Monday 12 February 2018

From Copycat to Global Innovation Driver: Rethinking Technology Transfer with China

From Copycat to Global Innovation Driver: Rethinking Technology Transfer with China, by Thomas Bonschab*

Technology transfer with China seems to have only one direction: Western industrialized countries supply, and China takes whatever it needs. This process does not enjoy a good reputation. Public media are constantly coming up with reports that Chinese companies are blatantly stealing Western technology as part of industrial espionage or breaches of contract. Because many of these stories are well-documented, they have largely sapped the mood towards China.
More heavily weighs the accusation that China operates on a distorted legal framework in order to acquire the desired technology. In fact, Western companies are still being forced into joint ventures with minority share in almost all key sectors, if they want to gain market access in China. Public tenders tend to be designed to grant approvals only when relevant technology is deployed and produced locally with Chinese partners (often assigned by the local administration). In addition, many international investors complain that they are compelled to transfer construction plans to Chinese institutes, thereby giving away their intellectual property. Similar charges comprise the requirement to provide training programs for local employees. And most notably, Chinese authorities are promoting, more or less transparently, M & A processes in the countries of origin of high technology. In Germany, the cases KUKA and Aixtron were widely and critically discussed.
Hence, Western governments are becoming increasingly nervous and trying to strengthen their position on China. Current messages from the US spur concerns for a new trade war. But even the more moderate EU and Germany are trying to impede market access for Chinese players with new foreign trade regulations. It is openly discussed whether China should be granted the status of a market economy due to its industrial policy.
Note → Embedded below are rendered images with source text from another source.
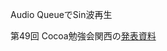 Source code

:Audio QueueでSin波再生

第49回 Cocoa勉強会関西の[発表資料](http://www.slideshare.net/yuichi_fujishige/audio-queuesin)
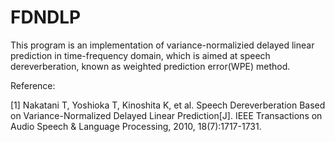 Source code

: # FDNDLP

  This program is an implementation of variance-normalizied delayed linear prediction in time-frequency domain, which is aimed at speech dereverberation, known as weighted prediction error(WPE) method.
  
  Reference:
  
  [1] Nakatani T, Yoshioka T, Kinoshita K, et al. Speech Dereverberation Based on Variance-Normalized Delayed Linear Prediction[J]. IEEE Transactions on Audio Speech & Language Processing, 2010, 18(7):1717-1731.
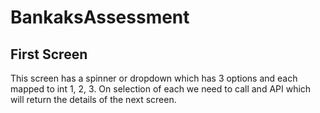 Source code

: # BankaksAssessment
## First Screen
This screen has a spinner or dropdown which has 3 options and each mapped to int 1, 2, 3. On selection of each we need to call and API
which will return the details of the next screen. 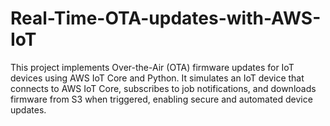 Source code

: # Real-Time-OTA-updates-with-AWS-IoT
This project implements Over-the-Air (OTA) firmware updates for IoT devices using AWS IoT Core and Python. It simulates an IoT device that connects to AWS IoT Core, subscribes to job notifications, and downloads firmware from S3 when triggered, enabling secure and automated device updates.
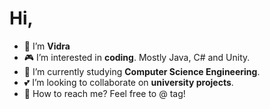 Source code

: # Hi,

- 🦦 I’m **Vidra**
- 🎮 I’m interested in **coding**. Mostly Java, C# and Unity.
- 🦖 I’m currently studying **Computer Science Engineering**.
- 💕 I’m looking to collaborate on **university projects**.
- 📧 How to reach me? Feel free to @ tag!

<!---
feketea17/feketea17 is a ✨ special ✨ repository because its `README.md` (this file) appears on your GitHub profile.
You can click the Preview link to take a look at your changes.
--->
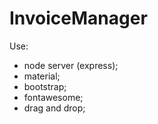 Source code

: # InvoiceManager
Use:
- node server (express);
- material;
- bootstrap;
- fontawesome;
- drag and drop;
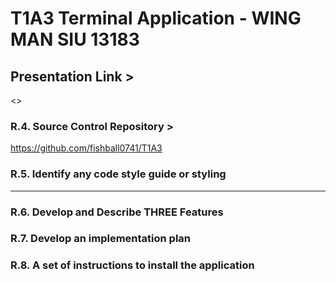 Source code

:# T1A3 Terminal Application - WING MAN SIU  13183

## Presentation Link >

<>

### R.4. Source Control Repository >

<https://github.com/fishball0741/T1A3>

### R.5. Identify any code style guide or styling

---

### R.6. Develop and Describe THREE Features


### R.7. Develop an implementation plan


### R.8. A set of instructions to install the application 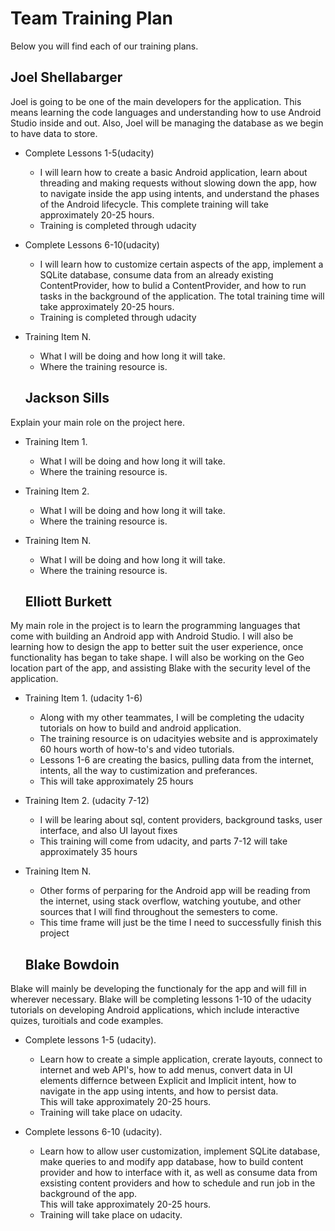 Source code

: # Team Training Plan
Below you will find each of our training plans.




## Joel Shellabarger
Joel is going to be one of the main developers for the application. This means learning the code languages and understanding how to use Android Studio inside and out. Also, Joel will be managing the database as we begin to have data to store.

- Complete Lessons 1-5(udacity)
  - I will learn how to create a basic Android application, learn about threading and making requests without slowing down the app, how to navigate inside the app using intents, and understand the phases of the Android lifecycle. This complete training will take approximately 20-25 hours.
  - Training is completed through udacity

- Complete Lessons 6-10(udacity)
  - I will learn how to customize certain aspects of the app, implement a SQLite database, consume data from an already existing ContentProvider, how to bulid a ContentProvider, and how to run tasks in the background of the application. The total training time will take approximately 20-25 hours.
  - Training is completed through udacity

- Training Item N.
  - What I will be doing and how long it will take.
  - Where the training resource is.


  ## Jackson Sills
Explain your main role on the project here.

- Training Item 1.
  - What I will be doing and how long it will take.
  - Where the training resource is.

- Training Item 2.
  - What I will be doing and how long it will take.
  - Where the training resource is.

- Training Item N.
  - What I will be doing and how long it will take.
  - Where the training resource is.
  
  ## Elliott Burkett
My main role in the project is to learn the programming languages that come with building an Android app with Android Studio.
I will also be learning how to design the app to better suit the user experience, once functionality has began to take shape.
I will also be working on the Geo location part of the app, and assisting Blake with the security level of the application.


- Training Item 1. (udacity 1-6)
  - Along with my other teammates, I will be completing the udacity tutorials on how to build and android application.
  - The training resource is on udacityies website and is approximately 60 hours worth of how-to's and video tutorials.
  - Lessons 1-6 are creating the basics, pulling data from the internet, intents, all the way to custimization and preferances.
  - This will take approximately  25 hours
  

- Training Item 2. (udacity 7-12)
  - I will be learing about sql, content providers, background tasks, user interface, and also UI layout fixes
  - This training will come from udacity, and parts 7-12 will take approximately 35 hours

- Training Item N.
  - Other forms of perparing for the Android app will be reading from the internet, using stack overflow, watching youtube, and other sources
  that I will find throughout the semesters to come.
  - This time frame will just be the time I need to successfully finish this project
  
  ## Blake Bowdoin
Blake will mainly be developing the functionaly for the app and will fill in wherever necessary. Blake will be completing lessons 1-10 of the 
udacity tutorials on developing Android applications, which include interactive quizes, turoitials and code examples.

- Complete lessons 1-5 (udacity).
  - Learn how to create a simple application, crerate layouts, connect to internet and web API's, how to add menus, convert data in UI elements
  differnce between Explicit and Implicit intent, how to navigate in the app using intents, and how to persist data.  
  This will take approximately 20-25 hours.
  - Training will take place on udacity.

- Complete lessons 6-10 (udacity).
  - Learn how to allow user customization, implement SQLite database, make queries to and modify app database, how to build content provider 
  and how to interface with it, as well as consume data from exsisting content providers and how to schedule and run job in the background of the app.  
  This will take approximately 20-25 hours.
  - Training will take place on udacity.





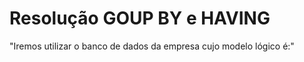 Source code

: # Resolução GOUP BY e HAVING #

"Iremos utilizar o banco de dados da empresa cujo modelo lógico é:"
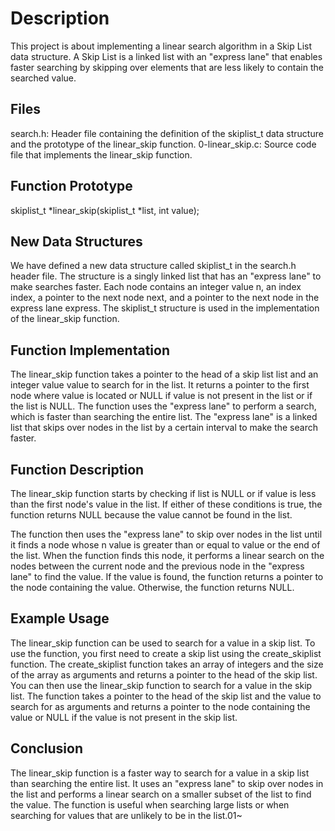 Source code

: # Description
This project is about implementing a linear search algorithm in a Skip List data structure. A Skip List is a linked list with an "express lane" that enables faster searching by skipping over elements that are less likely to contain the searched value.

## Files
search.h: Header file containing the definition of the skiplist_t data structure and the prototype of the linear_skip function.
0-linear_skip.c: Source code file that implements the linear_skip function.
## Function Prototype
skiplist_t *linear_skip(skiplist_t *list, int value);
## New Data Structures
We have defined a new data structure called skiplist_t in the search.h header file. The structure is a singly linked list that has an "express lane" to make searches faster. Each node contains an integer value n, an index index, a pointer to the next node next, and a pointer to the next node in the express lane express. The skiplist_t structure is used in the implementation of the linear_skip function.

## Function Implementation
The linear_skip function takes a pointer to the head of a skip list list and an integer value value to search for in the list. It returns a pointer to the first node where value is located or NULL if value is not present in the list or if the list is NULL. The function uses the "express lane" to perform a search, which is faster than searching the entire list. The "express lane" is a linked list that skips over nodes in the list by a certain interval to make the search faster.

## Function Description
The linear_skip function starts by checking if list is NULL or if value is less than the first node's value in the list. If either of these conditions is true, the function returns NULL because the value cannot be found in the list.

The function then uses the "express lane" to skip over nodes in the list until it finds a node whose n value is greater than or equal to value or the end of the list. When the function finds this node, it performs a linear search on the nodes between the current node and the previous node in the "express lane" to find the value. If the value is found, the function returns a pointer to the node containing the value. Otherwise, the function returns NULL.

## Example Usage
The linear_skip function can be used to search for a value in a skip list. To use the function, you first need to create a skip list using the create_skiplist function. The create_skiplist function takes an array of integers and the size of the array as arguments and returns a pointer to the head of the skip list.
You can then use the linear_skip function to search for a value in the skip list. The function takes a pointer to the head of the skip list and the value to search for as arguments and returns a pointer to the node containing the value or NULL if the value is not present in the skip list.

## Conclusion
The linear_skip function is a faster way to search for a value in a skip list than searching the entire list. It uses an "express lane" to skip over nodes in the list and performs a linear search on a smaller subset of the list to find the value. The function is useful when searching large lists or when searching for values that are unlikely to be in the list.01~
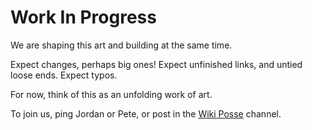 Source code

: # Work In Progress

We are shaping this art and building at the same time.

Expect changes, perhaps big ones! Expect unfinished links, and untied loose ends. Expect typos.

For now, think of this as an unfolding work of art. 

To join us, ping Jordan or Pete, or post in the [Wiki Posse](https://chat.collectivesensecommons.org/agora/channels/lionsberg-wiki-posse) channel. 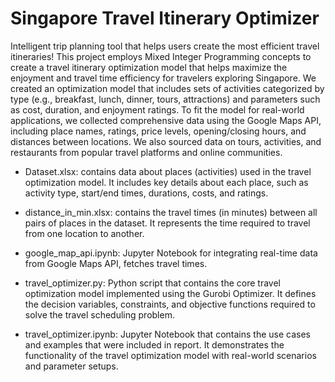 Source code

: # Singapore Travel Itinerary Optimizer

Intelligent trip planning tool that helps users create the most efficient travel itineraries!
This project employs Mixed Integer Programming concepts to create a travel itinerary optimization model that helps maximize the enjoyment and travel time efficiency for travelers exploring Singapore. We created an optimization model that includes sets of activities categorized by type (e.g., breakfast, lunch, dinner, tours, attractions) and parameters such as cost, duration, and enjoyment ratings. To fit the model for real-world applications, we collected comprehensive data using the Google Maps API, including place names, ratings, price levels, opening/closing hours, and distances between locations. We also sourced data on tours, activities, and restaurants from popular travel platforms and online communities.

- Dataset.xlsx: contains data about places (activities) used in the travel optimization model. It includes key details about each place, such as activity type, start/end times, durations, costs, and ratings.

- distance_in_min.xlsx: contains the travel times (in minutes) between all pairs of places in the dataset. It represents the time required to travel from one location to another.

- google_map_api.ipynb: Jupyter Notebook for integrating real-time data from Google Maps API, fetches travel times.

- travel_optimizer.py: Python script that contains the core travel optimization model implemented using the Gurobi Optimizer. It defines the decision variables, constraints, and objective functions required to solve the travel scheduling problem.

- travel_optimizer.ipynb: Jupyter Notebook that contains the use cases and examples that were included in report. It demonstrates the functionality of the travel optimization model with real-world scenarios and parameter setups.
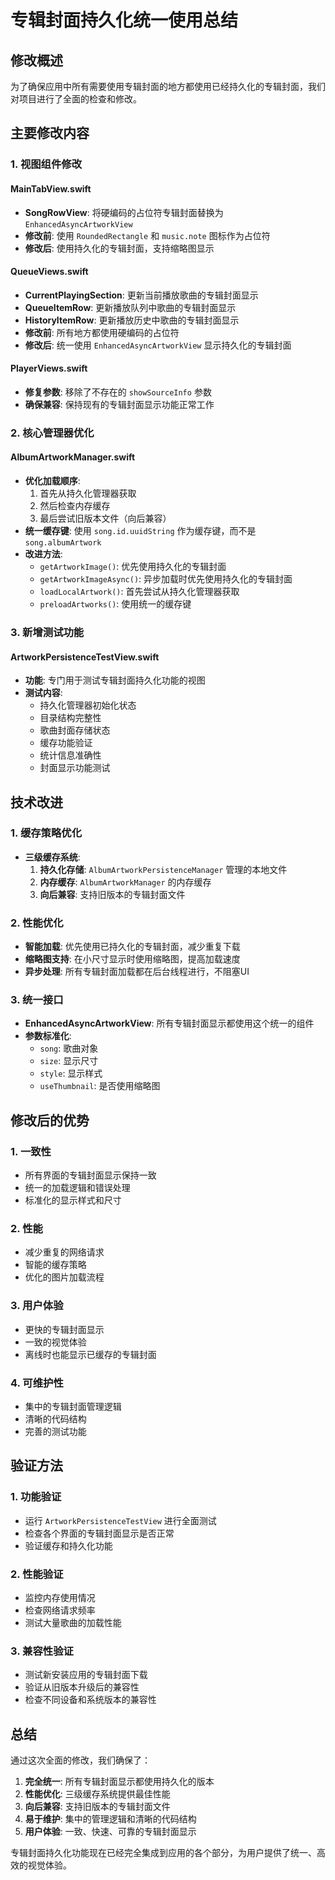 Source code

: # 专辑封面持久化统一使用总结

## 修改概述

为了确保应用中所有需要使用专辑封面的地方都使用已经持久化的专辑封面，我们对项目进行了全面的检查和修改。

## 主要修改内容

### 1. 视图组件修改

#### MainTabView.swift
- **SongRowView**: 将硬编码的占位符专辑封面替换为 `EnhancedAsyncArtworkView`
- **修改前**: 使用 `RoundedRectangle` 和 `music.note` 图标作为占位符
- **修改后**: 使用持久化的专辑封面，支持缩略图显示

#### QueueViews.swift
- **CurrentPlayingSection**: 更新当前播放歌曲的专辑封面显示
- **QueueItemRow**: 更新播放队列中歌曲的专辑封面显示
- **HistoryItemRow**: 更新播放历史中歌曲的专辑封面显示
- **修改前**: 所有地方都使用硬编码的占位符
- **修改后**: 统一使用 `EnhancedAsyncArtworkView` 显示持久化的专辑封面

#### PlayerViews.swift
- **修复参数**: 移除了不存在的 `showSourceInfo` 参数
- **确保兼容**: 保持现有的专辑封面显示功能正常工作

### 2. 核心管理器优化

#### AlbumArtworkManager.swift
- **优化加载顺序**: 
  1. 首先从持久化管理器获取
  2. 然后检查内存缓存
  3. 最后尝试旧版本文件（向后兼容）
- **统一缓存键**: 使用 `song.id.uuidString` 作为缓存键，而不是 `song.albumArtwork`
- **改进方法**:
  - `getArtworkImage()`: 优先使用持久化的专辑封面
  - `getArtworkImageAsync()`: 异步加载时优先使用持久化的专辑封面
  - `loadLocalArtwork()`: 首先尝试从持久化管理器获取
  - `preloadArtworks()`: 使用统一的缓存键

### 3. 新增测试功能

#### ArtworkPersistenceTestView.swift
- **功能**: 专门用于测试专辑封面持久化功能的视图
- **测试内容**:
  - 持久化管理器初始化状态
  - 目录结构完整性
  - 歌曲封面存储状态
  - 缓存功能验证
  - 统计信息准确性
  - 封面显示功能测试

## 技术改进

### 1. 缓存策略优化
- **三级缓存系统**:
  1. **持久化存储**: `AlbumArtworkPersistenceManager` 管理的本地文件
  2. **内存缓存**: `AlbumArtworkManager` 的内存缓存
  3. **向后兼容**: 支持旧版本的专辑封面文件

### 2. 性能优化
- **智能加载**: 优先使用已持久化的专辑封面，减少重复下载
- **缩略图支持**: 在小尺寸显示时使用缩略图，提高加载速度
- **异步处理**: 所有专辑封面加载都在后台线程进行，不阻塞UI

### 3. 统一接口
- **EnhancedAsyncArtworkView**: 所有专辑封面显示都使用这个统一的组件
- **参数标准化**: 
  - `song`: 歌曲对象
  - `size`: 显示尺寸
  - `style`: 显示样式
  - `useThumbnail`: 是否使用缩略图

## 修改后的优势

### 1. 一致性
- 所有界面的专辑封面显示保持一致
- 统一的加载逻辑和错误处理
- 标准化的显示样式和尺寸

### 2. 性能
- 减少重复的网络请求
- 智能的缓存策略
- 优化的图片加载流程

### 3. 用户体验
- 更快的专辑封面显示
- 一致的视觉体验
- 离线时也能显示已缓存的专辑封面

### 4. 可维护性
- 集中的专辑封面管理逻辑
- 清晰的代码结构
- 完善的测试功能

## 验证方法

### 1. 功能验证
- 运行 `ArtworkPersistenceTestView` 进行全面测试
- 检查各个界面的专辑封面显示是否正常
- 验证缓存和持久化功能

### 2. 性能验证
- 监控内存使用情况
- 检查网络请求频率
- 测试大量歌曲的加载性能

### 3. 兼容性验证
- 测试新安装应用的专辑封面下载
- 验证从旧版本升级后的兼容性
- 检查不同设备和系统版本的兼容性

## 总结

通过这次全面的修改，我们确保了：

1. **完全统一**: 所有专辑封面显示都使用持久化的版本
2. **性能优化**: 三级缓存系统提供最佳性能
3. **向后兼容**: 支持旧版本的专辑封面文件
4. **易于维护**: 集中的管理逻辑和清晰的代码结构
5. **用户体验**: 一致、快速、可靠的专辑封面显示

专辑封面持久化功能现在已经完全集成到应用的各个部分，为用户提供了统一、高效的视觉体验。  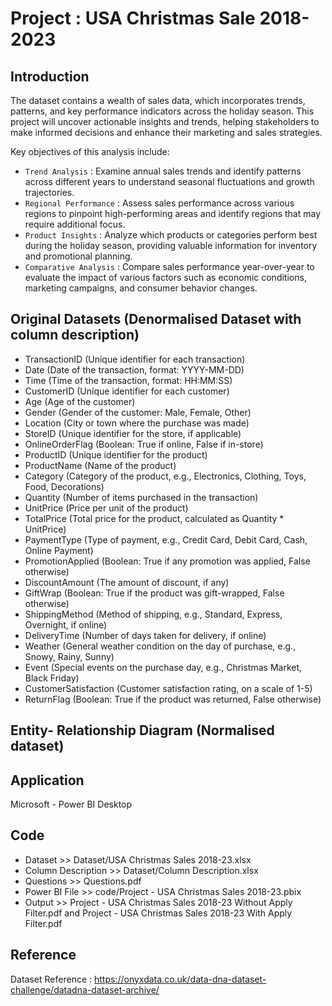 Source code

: # Project : USA Christmas Sale 2018-2023


## Introduction
The dataset contains a wealth of sales data, which incorporates trends, patterns, and key performance indicators across the holiday season. This project will uncover actionable insights and trends, helping stakeholders to make informed decisions and enhance their marketing and sales strategies.

Key objectives of this analysis include:

* `Trend Analysis` : Examine annual sales trends and identify patterns across different years to understand seasonal fluctuations and growth trajectories.
* `Regional Performance` : Assess sales performance across various regions to pinpoint high-performing areas and identify regions that may require additional focus.
* `Product Insights` : Analyze which products or categories perform best during the holiday season, providing valuable information for inventory and promotional planning.
* `Comparative Analysis` : Compare sales performance year-over-year to evaluate the impact of various factors such as economic conditions, marketing campaigns, and consumer behavior changes.


## Original Datasets (Denormalised Dataset with column description)
* TransactionID (Unique identifier for each transaction)
* Date (Date of the transaction, format: YYYY-MM-DD)
* Time (Time of the transaction, format: HH:MM:SS)
* CustomerID (Unique identifier for each customer)
* Age (Age of the customer)
* Gender (Gender of the customer: Male, Female, Other)
* Location (City or town where the purchase was made)
* StoreID (Unique identifier for the store, if applicable)
* OnlineOrderFlag (Boolean: True if online, False if in-store)
* ProductID (Unique identifier for the product)
* ProductName (Name of the product)
* Category (Category of the product, e.g., Electronics, Clothing, Toys, Food, Decorations)
* Quantity (Number of items purchased in the transaction)
* UnitPrice (Price per unit of the product)
* TotalPrice (Total price for the product, calculated as Quantity * UnitPrice)
* PaymentType (Type of payment, e.g., Credit Card, Debit Card, Cash, Online Payment)
* PromotionApplied (Boolean: True if any promotion was applied, False otherwise)
* DiscountAmount (The amount of discount, if any)
* GiftWrap (Boolean: True if the product was gift-wrapped, False otherwise)
* ShippingMethod (Method of shipping, e.g., Standard, Express, Overnight, if online)
* DeliveryTime (Number of days taken for delivery, if online)
* Weather (General weather condition on the day of purchase, e.g., Snowy, Rainy, Sunny)
* Event (Special events on the purchase day, e.g., Christmas Market, Black Friday)
* CustomerSatisfaction (Customer satisfaction rating, on a scale of 1-5)
* ReturnFlag (Boolean: True if the product was returned, False otherwise)


## Entity- Relationship Diagram (Normalised dataset)


## Application
Microsoft - Power BI Desktop


## Code
- Dataset >> Dataset/USA Christmas Sales 2018-23.xlsx
- Column Description >> Dataset/Column Description.xlsx
- Questions >> Questions.pdf
- Power BI File >> code/Project - USA Christmas Sales 2018-23.pbix
- Output >> Project - USA Christmas Sales 2018-23 Without Apply Filter.pdf and Project - USA Christmas Sales 2018-23 With Apply Filter.pdf


## Reference
Dataset Reference : https://onyxdata.co.uk/data-dna-dataset-challenge/datadna-dataset-archive/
Towards another realignment against China
No doubt, there are good reasons to take action and realign Western policy towards China. However, the approach adopted by most Western countries is problematic. Sure, it may be intuitively reasonable to look at China from today’s perspective or from the perspective of the past 10 years. But there is an inherent flaw in this view. From this perspective, China may appear as a new economic superpower, but still as a technology-developing country that can only acquire knowledge and innovation through unfair ways. From this point of view, the established Western self-understanding of technological superiority is not shaken at all.
This attitude will soon have to be corrected. The real momentum of China’s development is not only to be found in its impressive growth rates of its gross national product. It is rather in its ability to transform itself into a modern knowledge society and thereby to develop so-called indigenous technologies. China may still enter the international stage as a copycat, but not for long. Soon, technology transfer from China to the West is likely to be as common as the other way around. At least in selected sectors of the economy.

Here's a set of common sense considerations that make this trend visible.
Example 1: China as a Land of Inventions: In 1996, the share of research and development in gross national product was just over 0.5%. Although this was above the average of the least developed countries (LDC) of 0.2%, it was far from modern industrialized nations. Since then, annual spending has been growing at an average rate of 22%.

Source: Compiled from United Nations Educational, Scientific, and Cultural Organization (UNESCO) Institute for Statistics.

The catching-up process is unmistakable. In 2015, China has already invested 2.07% of gross national product in research and development. Germany in comparison: 2.87%. As early as 2006, the State Council announced in its "Outline of National Medium and Long Term Science and Technology Development Plan (2006 - 2020)" the target of 2.5% of gross national product for 2020. Since China does not understand such publications as a poem to the people, but instead as a tough promise, one must assume that in the next 10 years, the level of Germany and the United States will be reached. Only the special cases of technology countries such as South Korea (4.2% in 2015), Israel (4.3% in 2015) or Japan (3.3% in 2015) will then stand out.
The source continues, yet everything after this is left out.